High-level on-device solutions to computer vision problems through one simple API.

– Brett Keating, WWDC 2017

What can it do?

Vision framework can detect faces, based on deep learning. Apple says this gives higher precision and higher recall than previous technologies, such as Core Image or AVCapture. This allows for better detection of smaller faces, side views (“strong profiles,”) partially blocked (“occluded”) faces, “including hats and glasses.”

The full feature list:

  • Face landmarks, a “constellation of points” on the face. Essentially, tracing eyes, nose, mouth, and the chin.
  • Photo Stitching (“Image Registration”) with two techniques: “translation only” and full “homography.”
  • Rectangle, barcode, and text detection.
  • Object tracking, for faces or other rectangles in video.
  • Automatically integrate CoreML models directly into Vision. (Apple showed a demo using an MNIST handwriting recognition model, & Core Image filters to read the number four from a sticky note.)

Three Steps To Vision

  1. Use a VNRequest subclass to ask Vision for something. For example, VNDetectBarcodesRequest for barcodes.
  2. Pass the request to one of two kinds of request handlers, along with a completion block.
  3. In the completion block, we get back the initial request, its results array populated with “observations,” like VNClassificationObservation or VNDetectedObjectObservation.

Request Handlers

Vision offers two request handlers:

  1. Image Request Handlers: For “interactive” exploration of a still image. Image Request Handlers retain images for their lifecyle, as a performance optimization.

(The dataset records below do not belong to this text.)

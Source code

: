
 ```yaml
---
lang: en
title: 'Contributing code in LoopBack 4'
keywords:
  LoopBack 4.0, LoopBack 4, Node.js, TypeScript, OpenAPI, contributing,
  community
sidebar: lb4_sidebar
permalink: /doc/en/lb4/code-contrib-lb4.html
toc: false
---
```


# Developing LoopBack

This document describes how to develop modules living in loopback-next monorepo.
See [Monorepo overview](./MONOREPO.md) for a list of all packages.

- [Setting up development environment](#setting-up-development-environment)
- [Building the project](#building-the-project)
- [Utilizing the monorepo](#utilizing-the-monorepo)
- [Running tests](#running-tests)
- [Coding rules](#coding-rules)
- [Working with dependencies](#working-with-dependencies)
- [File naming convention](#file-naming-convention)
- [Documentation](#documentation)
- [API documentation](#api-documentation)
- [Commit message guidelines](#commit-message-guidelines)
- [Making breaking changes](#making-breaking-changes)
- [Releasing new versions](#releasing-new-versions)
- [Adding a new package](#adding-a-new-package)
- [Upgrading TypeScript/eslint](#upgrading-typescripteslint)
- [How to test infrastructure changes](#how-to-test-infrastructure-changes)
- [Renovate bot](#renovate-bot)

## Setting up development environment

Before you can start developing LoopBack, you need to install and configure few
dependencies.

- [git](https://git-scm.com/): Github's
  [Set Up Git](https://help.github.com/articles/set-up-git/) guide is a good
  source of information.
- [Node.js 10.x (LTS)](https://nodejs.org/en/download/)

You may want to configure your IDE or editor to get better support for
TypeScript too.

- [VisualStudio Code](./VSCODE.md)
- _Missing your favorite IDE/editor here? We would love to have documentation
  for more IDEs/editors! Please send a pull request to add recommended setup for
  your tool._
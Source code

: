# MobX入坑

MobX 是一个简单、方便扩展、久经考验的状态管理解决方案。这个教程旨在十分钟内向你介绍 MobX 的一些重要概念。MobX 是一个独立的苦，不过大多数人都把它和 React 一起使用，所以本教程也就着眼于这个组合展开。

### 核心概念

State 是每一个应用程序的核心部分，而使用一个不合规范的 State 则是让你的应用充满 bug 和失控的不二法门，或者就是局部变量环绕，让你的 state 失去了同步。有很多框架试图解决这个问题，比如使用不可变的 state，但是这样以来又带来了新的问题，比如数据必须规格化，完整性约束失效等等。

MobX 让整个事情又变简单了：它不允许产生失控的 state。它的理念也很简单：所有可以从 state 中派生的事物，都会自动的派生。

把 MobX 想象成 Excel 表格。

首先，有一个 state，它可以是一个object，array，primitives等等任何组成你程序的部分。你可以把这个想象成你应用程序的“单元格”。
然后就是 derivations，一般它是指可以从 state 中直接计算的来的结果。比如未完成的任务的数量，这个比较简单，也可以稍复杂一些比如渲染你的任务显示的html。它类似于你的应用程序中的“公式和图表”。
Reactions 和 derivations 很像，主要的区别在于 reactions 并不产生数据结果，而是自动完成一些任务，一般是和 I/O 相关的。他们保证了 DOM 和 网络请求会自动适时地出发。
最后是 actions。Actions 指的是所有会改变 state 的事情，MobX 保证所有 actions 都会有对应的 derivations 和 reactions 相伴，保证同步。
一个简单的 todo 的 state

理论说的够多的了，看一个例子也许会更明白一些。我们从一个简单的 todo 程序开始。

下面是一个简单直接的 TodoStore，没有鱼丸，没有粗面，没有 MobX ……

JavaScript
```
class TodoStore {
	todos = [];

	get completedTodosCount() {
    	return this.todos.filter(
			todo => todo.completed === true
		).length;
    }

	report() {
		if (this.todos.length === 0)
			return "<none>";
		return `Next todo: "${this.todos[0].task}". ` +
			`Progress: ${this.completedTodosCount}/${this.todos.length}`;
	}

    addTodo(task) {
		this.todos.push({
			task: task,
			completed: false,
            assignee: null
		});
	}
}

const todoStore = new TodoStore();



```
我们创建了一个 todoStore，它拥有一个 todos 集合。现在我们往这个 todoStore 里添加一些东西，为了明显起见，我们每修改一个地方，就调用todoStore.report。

  2. Sequence Request Handler: For tracking movement across video. Sequence request handlers don’t have the same optimization. (Imagine how many frames would need to be cached for a 30 second video clip at 24 frames per second - 720.)

Best Practices

Apple discussed three areas for best practices:

1. Image Type

Vision supports a wide variety of image types/sources: CVPixelBuffer, CGImageRef, CIImage, NSURL, and NSData.

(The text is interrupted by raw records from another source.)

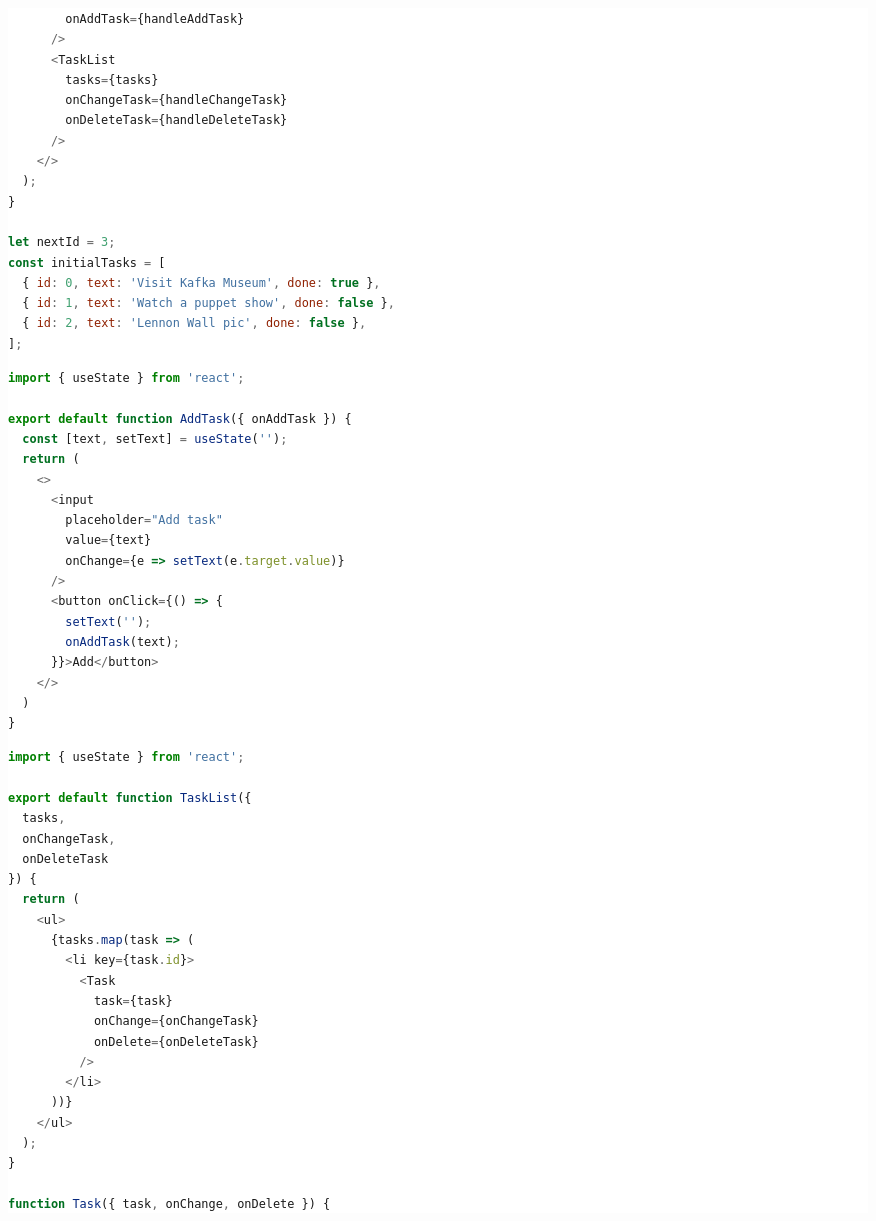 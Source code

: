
 ```js App.js
        onAddTask={handleAddTask}
      />
      <TaskList
        tasks={tasks}
        onChangeTask={handleChangeTask}
        onDeleteTask={handleDeleteTask}
      />
    </>
  );
}

let nextId = 3;
const initialTasks = [
  { id: 0, text: 'Visit Kafka Museum', done: true },
  { id: 1, text: 'Watch a puppet show', done: false },
  { id: 2, text: 'Lennon Wall pic', done: false },
];
```

```js AddTask.js hidden
import { useState } from 'react';

export default function AddTask({ onAddTask }) {
  const [text, setText] = useState('');
  return (
    <>
      <input
        placeholder="Add task"
        value={text}
        onChange={e => setText(e.target.value)}
      />
      <button onClick={() => {
        setText('');
        onAddTask(text);
      }}>Add</button>
    </>
  )
}
```

```js TaskList.js hidden
import { useState } from 'react';

export default function TaskList({
  tasks,
  onChangeTask,
  onDeleteTask
}) {
  return (
    <ul>
      {tasks.map(task => (
        <li key={task.id}>
          <Task
            task={task}
            onChange={onChangeTask}
            onDelete={onDeleteTask}
          />
        </li>
      ))}
    </ul>
  );
}

function Task({ task, onChange, onDelete }) {
```

  [id]: message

  • Use CVPixelBuffers for streaming. (You get CVPixelBuffers from CMSampleBuffer from a camera stream’s VideoDataOut.) These are a low level format for in-memory RGB data.
  • Use URL for accessing images that are saved to disk or NSData for images from the web. For URL based images, you don’t need to pass EXIF orientation data. (But you can specify if you want to override the default.)
  • You can pass in CIImages from Core Image.
  • Finally, if you already have a UIImage or NSImage, get the CGImageRef and pass that into Vision. Easy.

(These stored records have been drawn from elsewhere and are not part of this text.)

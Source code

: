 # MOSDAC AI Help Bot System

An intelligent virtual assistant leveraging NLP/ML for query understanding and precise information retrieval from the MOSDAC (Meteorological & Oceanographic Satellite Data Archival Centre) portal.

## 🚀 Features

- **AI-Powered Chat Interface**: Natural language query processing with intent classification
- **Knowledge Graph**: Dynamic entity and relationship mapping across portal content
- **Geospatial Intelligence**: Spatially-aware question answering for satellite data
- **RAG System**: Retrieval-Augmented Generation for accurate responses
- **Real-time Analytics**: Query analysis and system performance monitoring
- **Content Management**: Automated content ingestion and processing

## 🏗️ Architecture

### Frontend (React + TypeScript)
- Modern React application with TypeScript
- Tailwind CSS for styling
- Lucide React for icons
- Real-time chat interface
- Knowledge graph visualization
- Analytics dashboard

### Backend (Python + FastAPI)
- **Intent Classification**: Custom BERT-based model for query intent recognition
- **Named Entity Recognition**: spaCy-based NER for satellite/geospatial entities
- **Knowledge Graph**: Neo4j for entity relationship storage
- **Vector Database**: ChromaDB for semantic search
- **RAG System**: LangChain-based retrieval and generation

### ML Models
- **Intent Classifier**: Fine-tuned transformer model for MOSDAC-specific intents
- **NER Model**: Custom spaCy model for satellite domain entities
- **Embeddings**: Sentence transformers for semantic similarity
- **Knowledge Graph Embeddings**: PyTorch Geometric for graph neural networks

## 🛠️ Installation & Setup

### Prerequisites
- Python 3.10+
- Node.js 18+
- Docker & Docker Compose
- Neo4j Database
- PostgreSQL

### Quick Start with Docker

2. What am I going to do with the image?

  • Use the appropriate handler. (VNImageRequestHandler or VNSequenceRequestHandler.)
  • Don’t pre-scale images.
  • Do pass in EXIF orientation data. (Except for URL based images.)

3. Performance

Dispatch to a background queue, so Vision doesn’t block your UI. In the completion handler, remember to dispatch back to the main queue if you’re updating UI.

Demo

Apple ended the session with a demo.